══ Information shown ══

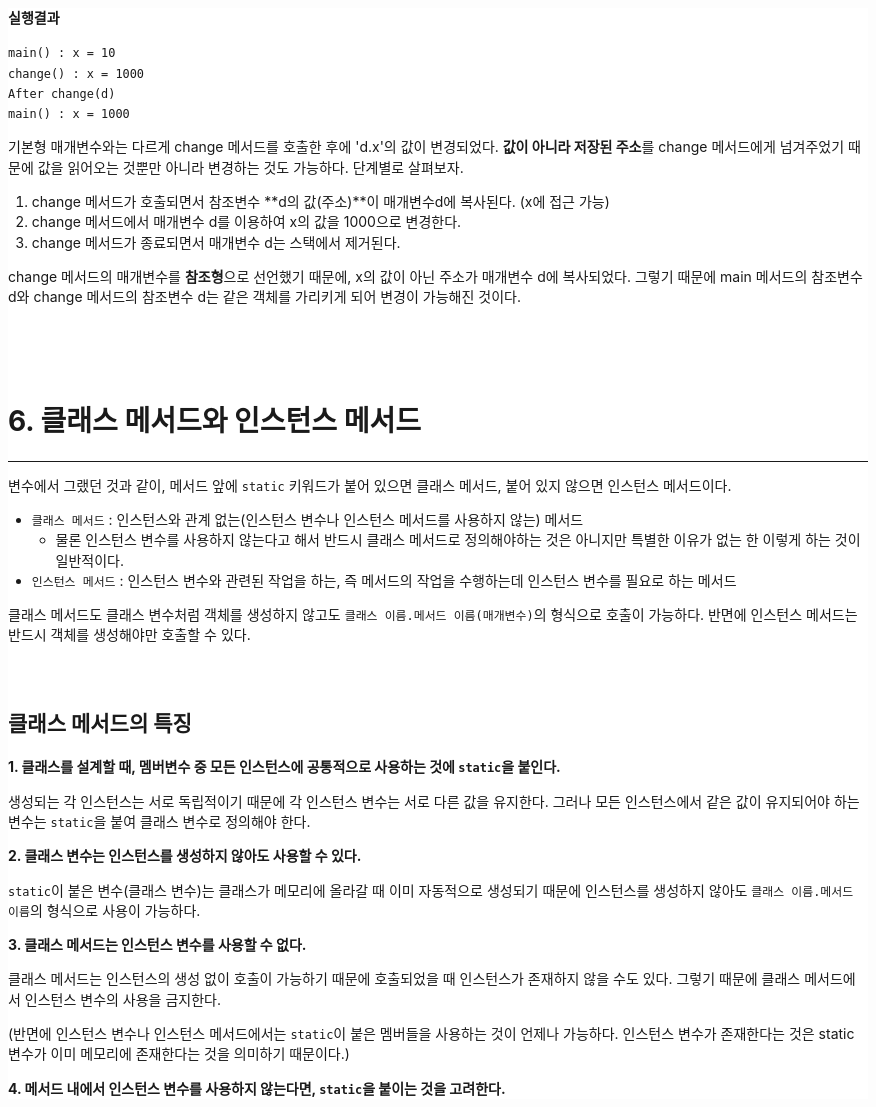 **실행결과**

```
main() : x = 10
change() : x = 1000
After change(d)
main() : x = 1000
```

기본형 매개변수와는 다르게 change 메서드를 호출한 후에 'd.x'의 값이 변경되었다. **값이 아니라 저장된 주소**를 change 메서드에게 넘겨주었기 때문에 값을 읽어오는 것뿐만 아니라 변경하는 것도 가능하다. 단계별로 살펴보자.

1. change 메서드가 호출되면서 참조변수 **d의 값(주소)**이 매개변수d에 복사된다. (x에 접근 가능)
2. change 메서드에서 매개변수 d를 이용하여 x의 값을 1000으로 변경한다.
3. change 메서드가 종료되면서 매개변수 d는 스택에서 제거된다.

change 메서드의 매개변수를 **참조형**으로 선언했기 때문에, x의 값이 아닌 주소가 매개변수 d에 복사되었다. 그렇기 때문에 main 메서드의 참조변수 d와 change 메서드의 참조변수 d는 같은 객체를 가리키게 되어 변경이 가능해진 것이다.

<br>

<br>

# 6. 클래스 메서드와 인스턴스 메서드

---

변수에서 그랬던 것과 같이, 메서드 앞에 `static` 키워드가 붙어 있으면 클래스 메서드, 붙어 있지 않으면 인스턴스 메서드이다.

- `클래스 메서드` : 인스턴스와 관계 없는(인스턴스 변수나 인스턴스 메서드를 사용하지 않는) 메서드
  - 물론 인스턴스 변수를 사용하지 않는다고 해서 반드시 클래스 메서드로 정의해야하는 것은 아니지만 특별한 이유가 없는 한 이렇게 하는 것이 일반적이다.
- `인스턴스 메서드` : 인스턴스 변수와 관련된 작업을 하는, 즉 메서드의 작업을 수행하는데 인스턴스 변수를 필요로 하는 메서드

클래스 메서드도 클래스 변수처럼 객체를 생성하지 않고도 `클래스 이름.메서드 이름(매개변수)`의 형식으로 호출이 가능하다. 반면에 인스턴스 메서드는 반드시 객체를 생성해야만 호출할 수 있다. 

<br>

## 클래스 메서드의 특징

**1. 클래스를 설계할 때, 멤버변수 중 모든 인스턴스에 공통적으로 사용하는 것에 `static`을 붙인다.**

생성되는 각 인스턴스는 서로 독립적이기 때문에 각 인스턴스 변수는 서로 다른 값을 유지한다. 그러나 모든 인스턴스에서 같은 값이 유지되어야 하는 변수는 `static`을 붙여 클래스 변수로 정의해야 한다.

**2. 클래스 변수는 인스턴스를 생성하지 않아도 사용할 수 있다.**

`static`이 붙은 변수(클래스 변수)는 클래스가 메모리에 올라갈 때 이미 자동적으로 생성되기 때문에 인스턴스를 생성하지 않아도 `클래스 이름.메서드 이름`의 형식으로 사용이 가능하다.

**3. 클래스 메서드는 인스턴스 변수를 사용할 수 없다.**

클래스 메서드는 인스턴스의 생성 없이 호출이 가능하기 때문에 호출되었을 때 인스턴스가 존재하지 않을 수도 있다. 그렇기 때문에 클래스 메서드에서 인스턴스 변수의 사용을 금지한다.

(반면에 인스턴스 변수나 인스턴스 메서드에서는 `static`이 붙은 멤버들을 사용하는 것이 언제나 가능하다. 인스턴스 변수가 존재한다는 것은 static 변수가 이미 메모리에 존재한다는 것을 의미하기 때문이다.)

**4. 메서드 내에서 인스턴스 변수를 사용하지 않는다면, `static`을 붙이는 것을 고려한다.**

═══
══ Information shown ══

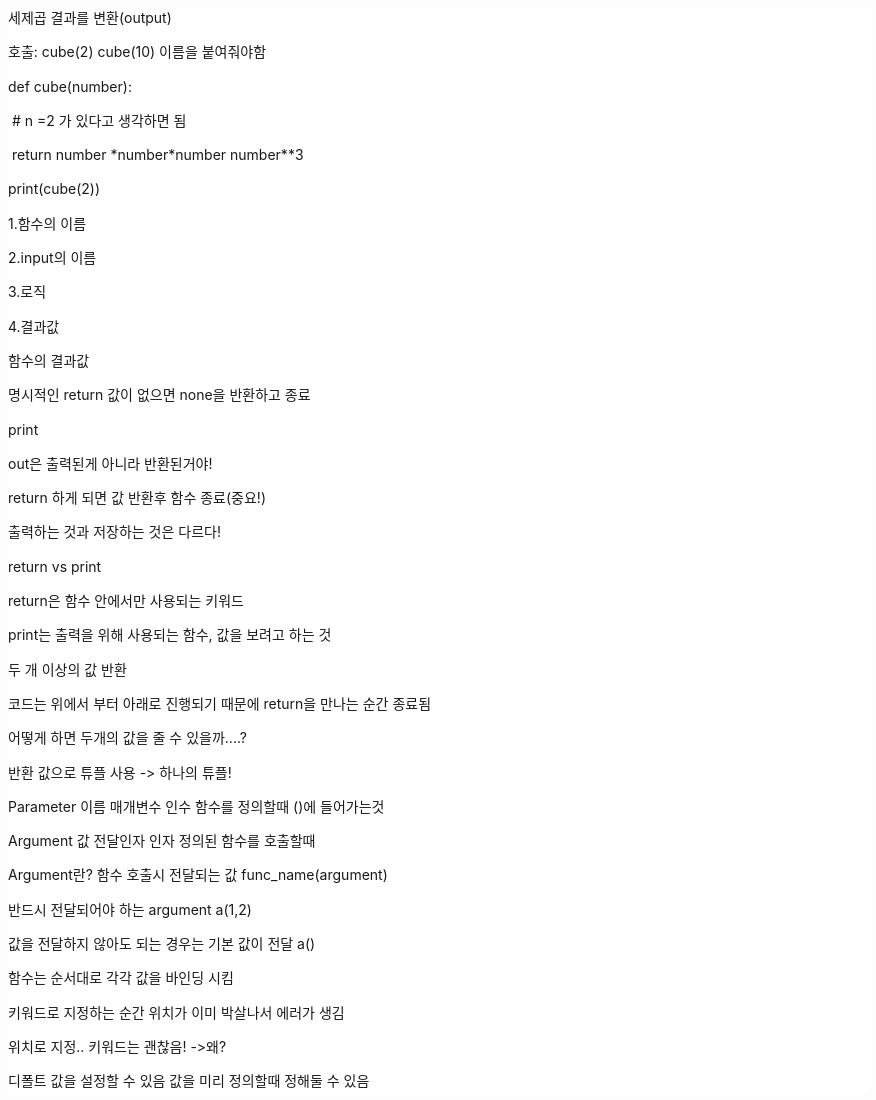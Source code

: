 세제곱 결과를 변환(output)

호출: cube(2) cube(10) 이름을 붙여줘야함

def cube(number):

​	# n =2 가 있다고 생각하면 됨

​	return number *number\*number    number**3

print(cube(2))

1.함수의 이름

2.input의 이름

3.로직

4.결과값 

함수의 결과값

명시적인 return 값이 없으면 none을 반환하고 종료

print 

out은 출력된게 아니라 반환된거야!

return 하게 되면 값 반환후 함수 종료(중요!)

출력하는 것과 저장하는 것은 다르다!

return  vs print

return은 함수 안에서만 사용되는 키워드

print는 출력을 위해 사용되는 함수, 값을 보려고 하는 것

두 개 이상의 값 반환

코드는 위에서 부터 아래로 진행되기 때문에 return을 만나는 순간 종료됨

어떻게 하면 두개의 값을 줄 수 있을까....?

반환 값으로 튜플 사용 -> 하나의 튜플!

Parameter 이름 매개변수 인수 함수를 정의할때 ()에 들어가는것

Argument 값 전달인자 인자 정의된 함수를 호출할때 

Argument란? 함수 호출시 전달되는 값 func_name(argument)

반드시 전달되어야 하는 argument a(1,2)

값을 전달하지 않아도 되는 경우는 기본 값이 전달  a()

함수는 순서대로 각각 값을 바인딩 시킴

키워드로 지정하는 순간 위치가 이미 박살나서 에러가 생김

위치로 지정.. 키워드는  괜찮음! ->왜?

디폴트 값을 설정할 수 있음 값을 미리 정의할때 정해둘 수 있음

═══

### Problem to work on
Among the records above, only the lines between the line holding "Parameter 이름 매개변수 인수 함수를 정의할때 ()에 들어가는것" and the line holding "디폴트 값을 설정할 수 있음 값을 미리 정의할때 정해둘 수 있음", inclusive, are to be output, exactly as written.

### The completed task
Parameter 이름 매개변수 인수 함수를 정의할때 ()에 들어가는것

Argument 값 전달인자 인자 정의된 함수를 호출할때 

Argument란? 함수 호출시 전달되는 값 func_name(argument)

반드시 전달되어야 하는 argument a(1,2)

값을 전달하지 않아도 되는 경우는 기본 값이 전달  a()

함수는 순서대로 각각 값을 바인딩 시킴

키워드로 지정하는 순간 위치가 이미 박살나서 에러가 생김

위치로 지정.. 키워드는  괜찮음! ->왜?

디폴트 값을 설정할 수 있음 값을 미리 정의할때 정해둘 수 있음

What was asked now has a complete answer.